The incidence of thyroid cancer has more than doubled in the last 30 years with nearly 50% of this increase attributable to papillary microcarcinomas (PMC). Despite compeling evidence that cautious observation is a safe and effective alternative to immediate surgical resection, very few PMC patients in the United States are given the option of an active surveillance approach. This is in part due to reports in the literature of a small percentage of patients with PMC that develop loco-regional or distant metastases. Unfortunately, neither clinical features, nor the mutational status ofthe known thyroid cancer oncogenes reliably identify the few PMC patients destined to develop clinically significant disease progression. Since only a small minority of PMC progress to clinically significant disease, it is imperative that we critically re-evaluate the current management paradigm that indiscriminately recommends immediate surgical intervention without giving patients an option for active surveillance. We propose to use both paraffin embedded tissue samples from our pathology archives and fresh frozen PMC samples obtained after 2-5 years of observation in a prospective active surveillance trial to identify molecular events that are predictive of disease progression through a comprehensive evaluation of the PMC cancer genome using massively parallel next generation exon sequencing of 230 genes commonly mutated in cancer coupled to quantitative expression profiling using a custom-designed NanoString platform. Our goal is to identify genomic predictors of disease progression in PMC so that tumors likely to develop into clinically significant disease can be surgically removed, whereas the vast majority that are unlikely to grow or metastasize can be followed with periodic surveillance.
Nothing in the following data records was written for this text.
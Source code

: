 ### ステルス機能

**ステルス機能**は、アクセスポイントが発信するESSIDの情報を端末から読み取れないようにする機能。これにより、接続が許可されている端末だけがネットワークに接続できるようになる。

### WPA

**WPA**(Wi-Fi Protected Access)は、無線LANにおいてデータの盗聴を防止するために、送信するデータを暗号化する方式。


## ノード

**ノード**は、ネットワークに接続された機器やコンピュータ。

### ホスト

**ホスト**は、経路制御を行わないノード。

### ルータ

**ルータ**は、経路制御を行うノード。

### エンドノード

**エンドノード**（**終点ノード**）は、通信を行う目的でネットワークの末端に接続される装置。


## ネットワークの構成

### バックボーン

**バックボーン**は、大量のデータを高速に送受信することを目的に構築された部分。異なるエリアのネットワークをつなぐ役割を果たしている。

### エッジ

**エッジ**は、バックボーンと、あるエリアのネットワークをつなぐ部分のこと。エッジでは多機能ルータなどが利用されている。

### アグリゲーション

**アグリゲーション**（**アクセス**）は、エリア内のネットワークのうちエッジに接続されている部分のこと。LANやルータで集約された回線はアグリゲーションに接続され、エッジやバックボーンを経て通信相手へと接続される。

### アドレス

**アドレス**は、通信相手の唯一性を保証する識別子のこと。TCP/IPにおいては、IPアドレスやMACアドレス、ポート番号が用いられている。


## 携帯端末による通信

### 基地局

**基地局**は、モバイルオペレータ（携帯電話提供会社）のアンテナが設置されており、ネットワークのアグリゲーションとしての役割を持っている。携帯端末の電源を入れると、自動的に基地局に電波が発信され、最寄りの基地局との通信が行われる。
Aim 1 : To perform indepth genomic profiling of PMCs without metastatic disease compared to PMCs with loco-regional and/or distant metastasis.
Aim 2 : To identify genomic predictors of disease progression in a prospectively followed population of patients with PMC.
Even though most patients with papillary microcarcinoma (PMC) do not require immediate surgery, very few are given the option of active surveillance. Our goal is to identify molecular predictors of disease progression that can be used to differentiate the PMC patients that may benefit from an early surgical intervention from the remaining majority that can be followed with observation.